(Records from a collection)
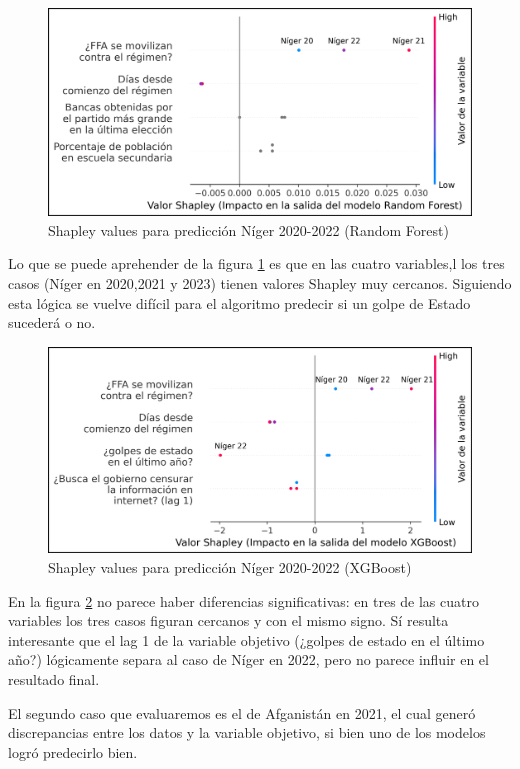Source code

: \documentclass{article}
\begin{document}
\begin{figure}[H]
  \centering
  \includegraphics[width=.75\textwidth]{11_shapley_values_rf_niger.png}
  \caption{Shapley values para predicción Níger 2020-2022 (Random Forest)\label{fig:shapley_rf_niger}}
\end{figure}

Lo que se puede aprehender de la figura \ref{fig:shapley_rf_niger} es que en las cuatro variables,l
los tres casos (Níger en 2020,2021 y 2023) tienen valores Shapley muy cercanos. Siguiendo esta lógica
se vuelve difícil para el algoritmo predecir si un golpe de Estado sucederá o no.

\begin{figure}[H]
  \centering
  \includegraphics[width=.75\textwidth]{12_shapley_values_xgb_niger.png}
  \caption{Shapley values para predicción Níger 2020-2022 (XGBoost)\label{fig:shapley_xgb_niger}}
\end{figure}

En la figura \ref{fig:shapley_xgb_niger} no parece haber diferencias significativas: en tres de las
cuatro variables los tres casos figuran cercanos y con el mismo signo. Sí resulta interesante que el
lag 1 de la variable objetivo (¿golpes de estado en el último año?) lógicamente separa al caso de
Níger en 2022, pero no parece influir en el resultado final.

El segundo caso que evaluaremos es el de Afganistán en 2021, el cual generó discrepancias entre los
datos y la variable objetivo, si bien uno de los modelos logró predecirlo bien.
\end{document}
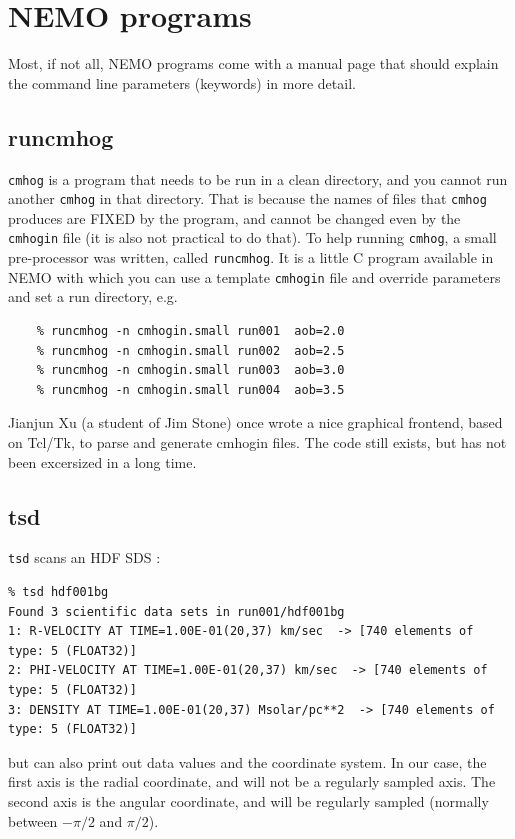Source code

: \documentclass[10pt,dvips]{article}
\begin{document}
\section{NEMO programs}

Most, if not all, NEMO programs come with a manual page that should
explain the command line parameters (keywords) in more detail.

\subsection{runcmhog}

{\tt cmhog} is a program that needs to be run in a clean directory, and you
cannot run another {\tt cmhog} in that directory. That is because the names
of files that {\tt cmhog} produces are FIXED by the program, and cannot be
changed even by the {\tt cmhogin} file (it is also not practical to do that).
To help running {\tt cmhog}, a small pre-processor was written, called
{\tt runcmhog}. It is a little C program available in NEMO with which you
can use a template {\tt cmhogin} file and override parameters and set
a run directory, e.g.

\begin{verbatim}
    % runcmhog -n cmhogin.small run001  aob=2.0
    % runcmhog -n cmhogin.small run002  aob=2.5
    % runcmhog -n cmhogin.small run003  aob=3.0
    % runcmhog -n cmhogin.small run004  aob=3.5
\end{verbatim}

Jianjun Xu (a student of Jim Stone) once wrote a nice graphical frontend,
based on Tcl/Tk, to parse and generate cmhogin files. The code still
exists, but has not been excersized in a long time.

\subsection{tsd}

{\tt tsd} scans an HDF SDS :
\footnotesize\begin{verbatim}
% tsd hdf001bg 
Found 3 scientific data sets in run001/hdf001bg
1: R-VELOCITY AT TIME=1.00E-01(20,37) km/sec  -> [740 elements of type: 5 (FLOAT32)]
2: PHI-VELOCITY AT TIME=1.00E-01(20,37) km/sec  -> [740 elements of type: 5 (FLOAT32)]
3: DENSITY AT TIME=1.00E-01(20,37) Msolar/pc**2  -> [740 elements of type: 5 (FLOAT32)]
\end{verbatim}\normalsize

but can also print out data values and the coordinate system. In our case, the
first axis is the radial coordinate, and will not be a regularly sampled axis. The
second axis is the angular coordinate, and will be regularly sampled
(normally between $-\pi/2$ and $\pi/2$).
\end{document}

---

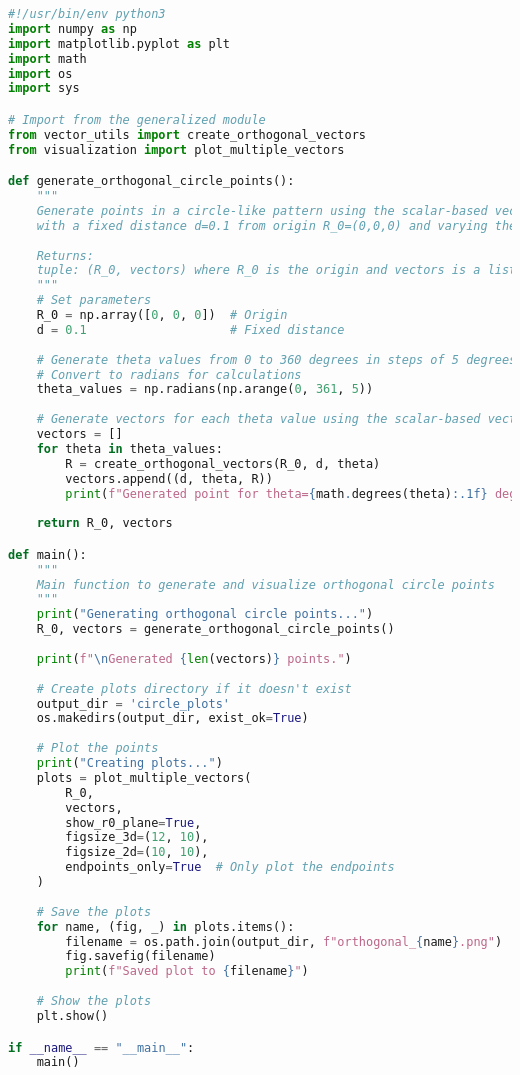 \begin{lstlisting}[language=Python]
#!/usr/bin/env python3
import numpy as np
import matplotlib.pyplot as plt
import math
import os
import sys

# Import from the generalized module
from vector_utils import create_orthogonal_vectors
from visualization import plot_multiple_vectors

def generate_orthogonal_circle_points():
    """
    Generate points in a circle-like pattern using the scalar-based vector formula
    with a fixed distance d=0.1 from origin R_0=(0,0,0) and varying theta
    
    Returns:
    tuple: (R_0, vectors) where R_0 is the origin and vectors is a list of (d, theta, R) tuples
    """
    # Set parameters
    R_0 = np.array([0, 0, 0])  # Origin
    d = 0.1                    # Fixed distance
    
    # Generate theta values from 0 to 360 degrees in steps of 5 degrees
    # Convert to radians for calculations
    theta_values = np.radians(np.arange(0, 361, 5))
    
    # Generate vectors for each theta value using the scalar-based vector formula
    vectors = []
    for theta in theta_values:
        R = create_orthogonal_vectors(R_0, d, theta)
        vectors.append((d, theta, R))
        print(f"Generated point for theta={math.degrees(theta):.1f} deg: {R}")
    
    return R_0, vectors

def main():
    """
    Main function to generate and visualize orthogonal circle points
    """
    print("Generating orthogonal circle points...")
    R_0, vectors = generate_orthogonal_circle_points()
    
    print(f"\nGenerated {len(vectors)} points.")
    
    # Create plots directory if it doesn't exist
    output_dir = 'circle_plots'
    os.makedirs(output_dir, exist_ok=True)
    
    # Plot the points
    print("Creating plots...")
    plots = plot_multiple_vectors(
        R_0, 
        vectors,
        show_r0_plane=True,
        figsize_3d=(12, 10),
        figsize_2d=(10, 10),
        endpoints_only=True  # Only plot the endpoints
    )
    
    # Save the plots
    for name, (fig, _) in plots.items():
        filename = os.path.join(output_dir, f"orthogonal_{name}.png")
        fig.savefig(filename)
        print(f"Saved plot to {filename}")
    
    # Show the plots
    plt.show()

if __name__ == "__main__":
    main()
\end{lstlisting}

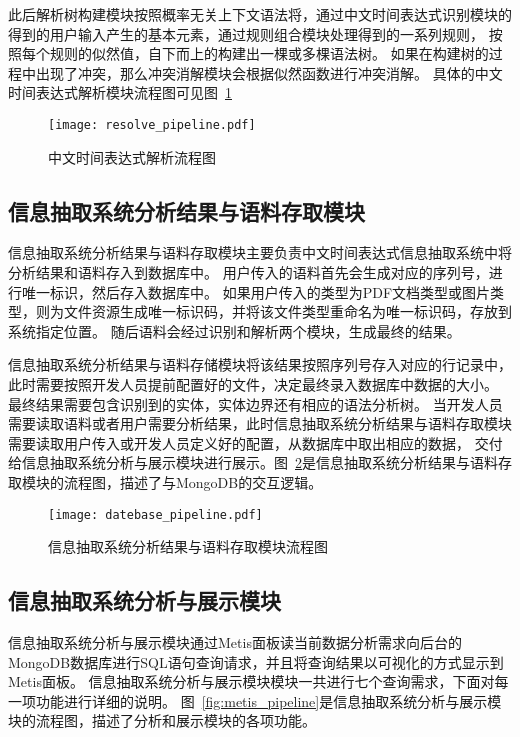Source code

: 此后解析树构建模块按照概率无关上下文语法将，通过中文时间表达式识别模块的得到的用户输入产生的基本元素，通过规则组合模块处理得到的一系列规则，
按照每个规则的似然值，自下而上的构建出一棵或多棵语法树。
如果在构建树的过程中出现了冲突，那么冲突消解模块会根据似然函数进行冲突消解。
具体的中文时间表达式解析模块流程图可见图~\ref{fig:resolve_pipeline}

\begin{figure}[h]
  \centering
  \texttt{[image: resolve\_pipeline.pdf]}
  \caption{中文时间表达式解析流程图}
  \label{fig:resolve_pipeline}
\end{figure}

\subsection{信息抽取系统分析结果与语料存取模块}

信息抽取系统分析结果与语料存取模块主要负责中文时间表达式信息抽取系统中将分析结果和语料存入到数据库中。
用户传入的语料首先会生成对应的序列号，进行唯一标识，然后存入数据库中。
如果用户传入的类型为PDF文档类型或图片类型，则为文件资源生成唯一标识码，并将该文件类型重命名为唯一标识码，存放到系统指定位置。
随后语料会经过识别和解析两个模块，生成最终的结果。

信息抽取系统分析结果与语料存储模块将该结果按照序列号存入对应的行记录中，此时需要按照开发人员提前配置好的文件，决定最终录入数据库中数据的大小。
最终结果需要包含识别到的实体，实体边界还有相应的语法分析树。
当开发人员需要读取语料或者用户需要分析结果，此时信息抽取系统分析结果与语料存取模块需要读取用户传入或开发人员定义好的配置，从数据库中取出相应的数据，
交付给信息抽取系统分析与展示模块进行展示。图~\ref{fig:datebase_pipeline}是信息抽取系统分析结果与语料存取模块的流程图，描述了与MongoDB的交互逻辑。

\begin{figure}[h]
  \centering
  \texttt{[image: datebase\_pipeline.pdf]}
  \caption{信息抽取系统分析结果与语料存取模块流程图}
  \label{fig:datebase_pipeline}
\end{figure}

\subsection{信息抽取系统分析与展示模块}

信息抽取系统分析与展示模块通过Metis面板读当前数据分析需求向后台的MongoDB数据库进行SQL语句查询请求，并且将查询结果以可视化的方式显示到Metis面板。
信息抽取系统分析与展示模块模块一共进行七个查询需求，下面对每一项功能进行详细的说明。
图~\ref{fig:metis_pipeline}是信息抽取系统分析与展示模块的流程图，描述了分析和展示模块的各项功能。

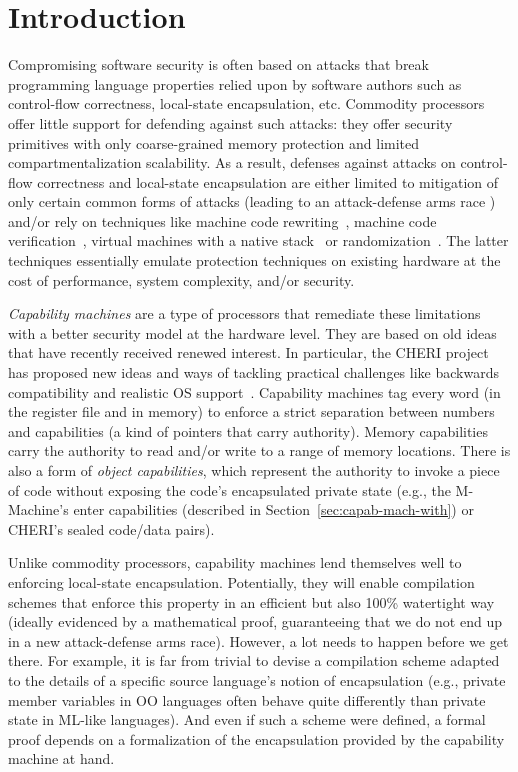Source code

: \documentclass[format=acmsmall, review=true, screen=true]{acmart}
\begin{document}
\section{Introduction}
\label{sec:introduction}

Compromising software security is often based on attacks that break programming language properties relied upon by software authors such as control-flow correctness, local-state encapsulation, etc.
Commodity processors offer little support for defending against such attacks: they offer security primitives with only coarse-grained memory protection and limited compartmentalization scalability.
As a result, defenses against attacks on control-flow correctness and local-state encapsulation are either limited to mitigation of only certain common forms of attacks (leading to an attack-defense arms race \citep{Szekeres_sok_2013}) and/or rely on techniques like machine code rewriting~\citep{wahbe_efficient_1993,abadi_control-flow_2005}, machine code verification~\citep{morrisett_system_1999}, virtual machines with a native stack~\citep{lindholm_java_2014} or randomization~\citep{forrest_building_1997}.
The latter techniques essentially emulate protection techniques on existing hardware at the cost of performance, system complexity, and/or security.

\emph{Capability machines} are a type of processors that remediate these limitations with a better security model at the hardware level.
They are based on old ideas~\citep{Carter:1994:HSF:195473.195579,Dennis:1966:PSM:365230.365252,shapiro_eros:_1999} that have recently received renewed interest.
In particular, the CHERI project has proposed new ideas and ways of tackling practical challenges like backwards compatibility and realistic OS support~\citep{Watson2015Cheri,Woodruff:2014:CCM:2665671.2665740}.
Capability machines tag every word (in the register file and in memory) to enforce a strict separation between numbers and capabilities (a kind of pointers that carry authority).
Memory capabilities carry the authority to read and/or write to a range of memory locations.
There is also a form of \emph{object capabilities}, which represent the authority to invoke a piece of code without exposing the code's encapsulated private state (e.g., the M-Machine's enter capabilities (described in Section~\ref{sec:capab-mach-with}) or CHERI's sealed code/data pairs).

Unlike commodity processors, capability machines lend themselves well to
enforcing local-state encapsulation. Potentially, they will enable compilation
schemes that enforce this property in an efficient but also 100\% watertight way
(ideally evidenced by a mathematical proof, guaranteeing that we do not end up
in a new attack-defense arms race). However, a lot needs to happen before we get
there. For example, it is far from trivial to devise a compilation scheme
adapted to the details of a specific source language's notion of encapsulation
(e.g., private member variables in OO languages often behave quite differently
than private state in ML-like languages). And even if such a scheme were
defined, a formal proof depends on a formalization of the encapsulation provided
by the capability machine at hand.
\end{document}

---

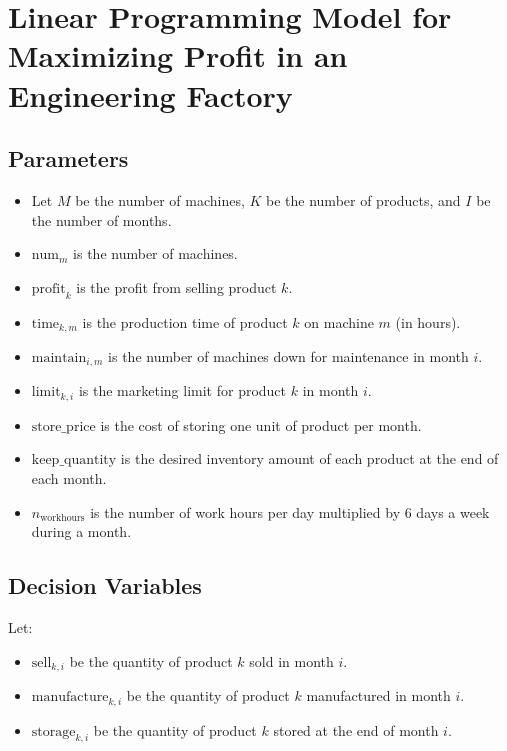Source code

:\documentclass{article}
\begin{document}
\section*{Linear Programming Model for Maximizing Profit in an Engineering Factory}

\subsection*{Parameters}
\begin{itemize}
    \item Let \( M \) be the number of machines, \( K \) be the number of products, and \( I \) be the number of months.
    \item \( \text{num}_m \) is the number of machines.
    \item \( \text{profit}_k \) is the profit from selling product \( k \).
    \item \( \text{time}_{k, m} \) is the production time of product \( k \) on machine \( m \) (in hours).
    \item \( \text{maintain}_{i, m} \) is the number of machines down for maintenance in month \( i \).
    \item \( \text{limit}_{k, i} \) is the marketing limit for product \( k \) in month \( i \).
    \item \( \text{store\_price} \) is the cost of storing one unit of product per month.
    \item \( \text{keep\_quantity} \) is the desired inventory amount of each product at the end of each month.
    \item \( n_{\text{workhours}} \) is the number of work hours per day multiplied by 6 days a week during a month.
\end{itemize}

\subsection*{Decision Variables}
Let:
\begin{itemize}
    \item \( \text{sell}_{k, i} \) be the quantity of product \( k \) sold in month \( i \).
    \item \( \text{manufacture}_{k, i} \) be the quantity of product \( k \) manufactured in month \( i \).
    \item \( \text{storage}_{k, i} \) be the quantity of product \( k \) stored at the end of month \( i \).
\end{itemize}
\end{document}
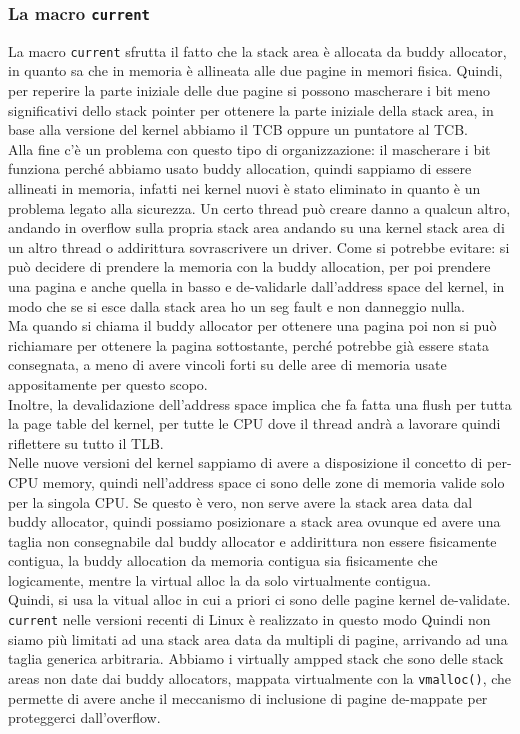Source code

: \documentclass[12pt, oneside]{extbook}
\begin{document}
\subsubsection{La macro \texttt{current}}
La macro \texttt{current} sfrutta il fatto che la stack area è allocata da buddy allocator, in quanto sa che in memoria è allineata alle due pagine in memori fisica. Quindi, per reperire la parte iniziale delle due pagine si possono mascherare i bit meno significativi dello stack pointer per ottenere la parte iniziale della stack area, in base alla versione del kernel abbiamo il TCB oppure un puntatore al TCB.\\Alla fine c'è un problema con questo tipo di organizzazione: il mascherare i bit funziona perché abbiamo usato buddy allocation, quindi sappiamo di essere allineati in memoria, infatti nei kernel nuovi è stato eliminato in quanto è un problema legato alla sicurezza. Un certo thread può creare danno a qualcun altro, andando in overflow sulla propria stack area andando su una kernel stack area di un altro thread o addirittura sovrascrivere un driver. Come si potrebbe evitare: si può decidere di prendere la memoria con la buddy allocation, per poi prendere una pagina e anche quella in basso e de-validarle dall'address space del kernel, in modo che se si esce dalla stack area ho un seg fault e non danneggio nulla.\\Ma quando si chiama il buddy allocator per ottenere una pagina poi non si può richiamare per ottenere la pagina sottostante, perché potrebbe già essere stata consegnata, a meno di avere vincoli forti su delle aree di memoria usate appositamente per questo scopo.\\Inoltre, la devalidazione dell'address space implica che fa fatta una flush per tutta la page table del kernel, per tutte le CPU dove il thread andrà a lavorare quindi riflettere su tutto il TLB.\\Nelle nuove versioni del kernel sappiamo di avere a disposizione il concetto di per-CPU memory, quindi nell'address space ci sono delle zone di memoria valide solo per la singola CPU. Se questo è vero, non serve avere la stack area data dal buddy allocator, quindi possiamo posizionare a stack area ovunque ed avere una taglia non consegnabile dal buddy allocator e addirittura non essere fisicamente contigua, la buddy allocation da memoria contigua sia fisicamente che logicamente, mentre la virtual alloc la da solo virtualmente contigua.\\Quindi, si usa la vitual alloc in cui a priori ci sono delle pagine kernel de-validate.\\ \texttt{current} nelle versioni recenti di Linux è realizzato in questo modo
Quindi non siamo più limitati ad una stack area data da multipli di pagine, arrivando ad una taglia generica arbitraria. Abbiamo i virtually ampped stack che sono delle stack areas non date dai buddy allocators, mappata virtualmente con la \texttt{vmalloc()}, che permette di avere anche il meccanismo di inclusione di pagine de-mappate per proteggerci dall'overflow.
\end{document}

What you will do:
For the lines above, output exactly those from the line containing "a run directory, e.g." through the line containing "Found 3 scientific", and skip the others.

Task result:
a run directory, e.g.

\begin{verbatim}
    % runcmhog -n cmhogin.small run001  aob=2.0
    % runcmhog -n cmhogin.small run002  aob=2.5
    % runcmhog -n cmhogin.small run003  aob=3.0
    % runcmhog -n cmhogin.small run004  aob=3.5
\end{verbatim}

Jianjun Xu (a student of Jim Stone) once wrote a nice graphical frontend,
based on Tcl/Tk, to parse and generate cmhogin files. The code still
exists, but has not been excersized in a long time.

\subsection{tsd}

{\tt tsd} scans an HDF SDS :
\footnotesize\begin{verbatim}
% tsd hdf001bg 
Found 3 scientific data sets in run001/hdf001bg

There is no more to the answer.